* Task instructions
The word "ATLA" occurs in some of the lines below; copy each of those lines.

:::::

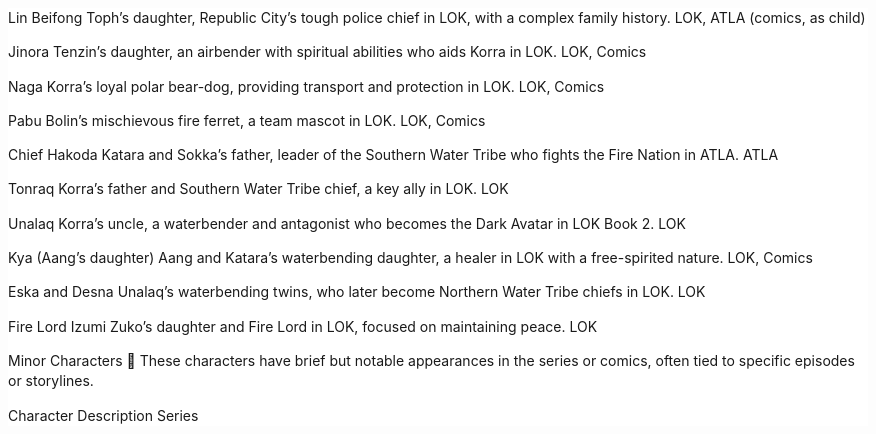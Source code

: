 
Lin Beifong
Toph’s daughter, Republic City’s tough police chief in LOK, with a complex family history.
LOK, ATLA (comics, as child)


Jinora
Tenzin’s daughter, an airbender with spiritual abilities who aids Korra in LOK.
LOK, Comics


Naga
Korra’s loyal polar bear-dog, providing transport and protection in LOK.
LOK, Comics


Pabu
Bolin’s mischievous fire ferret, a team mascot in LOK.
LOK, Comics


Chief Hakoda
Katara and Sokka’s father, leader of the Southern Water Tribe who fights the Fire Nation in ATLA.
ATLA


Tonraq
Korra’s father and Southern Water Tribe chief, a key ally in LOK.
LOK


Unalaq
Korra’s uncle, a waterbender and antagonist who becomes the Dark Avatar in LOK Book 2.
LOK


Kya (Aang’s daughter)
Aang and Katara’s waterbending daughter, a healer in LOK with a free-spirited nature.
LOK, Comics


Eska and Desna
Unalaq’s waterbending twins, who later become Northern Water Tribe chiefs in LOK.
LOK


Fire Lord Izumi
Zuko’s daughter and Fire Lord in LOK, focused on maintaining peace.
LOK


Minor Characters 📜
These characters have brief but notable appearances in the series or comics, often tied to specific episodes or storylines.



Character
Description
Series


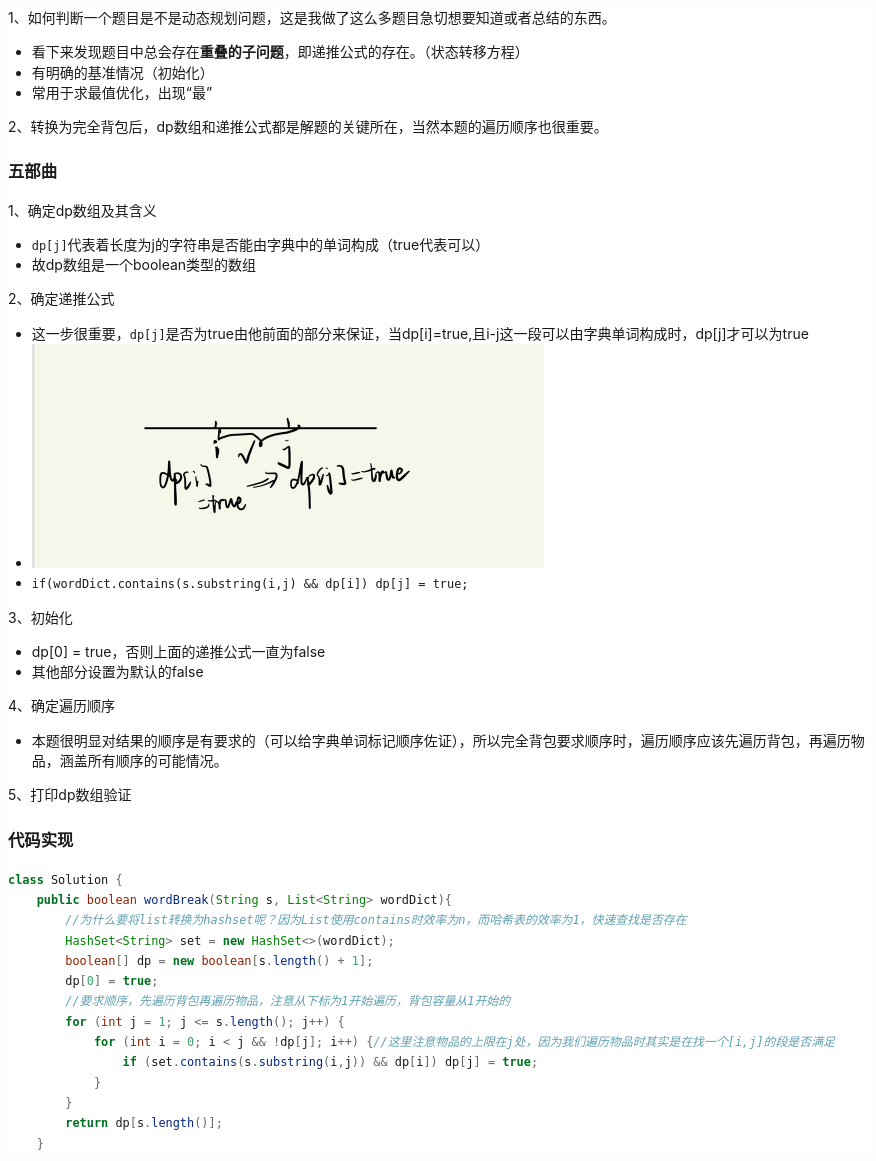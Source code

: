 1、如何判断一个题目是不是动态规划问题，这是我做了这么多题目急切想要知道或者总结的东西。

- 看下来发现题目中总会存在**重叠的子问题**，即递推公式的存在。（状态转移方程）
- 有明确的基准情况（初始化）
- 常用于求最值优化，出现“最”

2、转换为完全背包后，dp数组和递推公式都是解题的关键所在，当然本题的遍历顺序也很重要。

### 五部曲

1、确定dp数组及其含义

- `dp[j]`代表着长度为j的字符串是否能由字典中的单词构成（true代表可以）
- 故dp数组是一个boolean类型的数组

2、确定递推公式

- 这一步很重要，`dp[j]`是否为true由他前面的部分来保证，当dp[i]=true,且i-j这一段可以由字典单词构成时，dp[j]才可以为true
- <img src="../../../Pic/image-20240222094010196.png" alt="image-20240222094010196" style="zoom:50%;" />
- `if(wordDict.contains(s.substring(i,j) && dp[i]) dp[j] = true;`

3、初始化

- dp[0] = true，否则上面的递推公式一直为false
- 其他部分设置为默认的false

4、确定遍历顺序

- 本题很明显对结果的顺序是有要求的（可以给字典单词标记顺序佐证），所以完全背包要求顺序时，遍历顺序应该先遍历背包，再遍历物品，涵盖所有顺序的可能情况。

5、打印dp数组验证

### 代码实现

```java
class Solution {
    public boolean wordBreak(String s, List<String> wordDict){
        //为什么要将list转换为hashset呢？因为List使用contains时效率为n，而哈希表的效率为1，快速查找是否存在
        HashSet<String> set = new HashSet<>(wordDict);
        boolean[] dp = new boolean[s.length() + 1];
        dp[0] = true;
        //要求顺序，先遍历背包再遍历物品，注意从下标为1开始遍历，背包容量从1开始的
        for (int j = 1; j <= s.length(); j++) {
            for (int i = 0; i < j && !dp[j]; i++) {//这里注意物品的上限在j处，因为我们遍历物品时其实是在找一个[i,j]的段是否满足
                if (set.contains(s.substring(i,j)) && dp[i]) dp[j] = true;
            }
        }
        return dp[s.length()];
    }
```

:::::

* Answer below
LOK, ATLA (comics, as child)
Katara and Sokka’s father, leader of the Southern Water Tribe who fights the Fire Nation in ATLA.
ATLA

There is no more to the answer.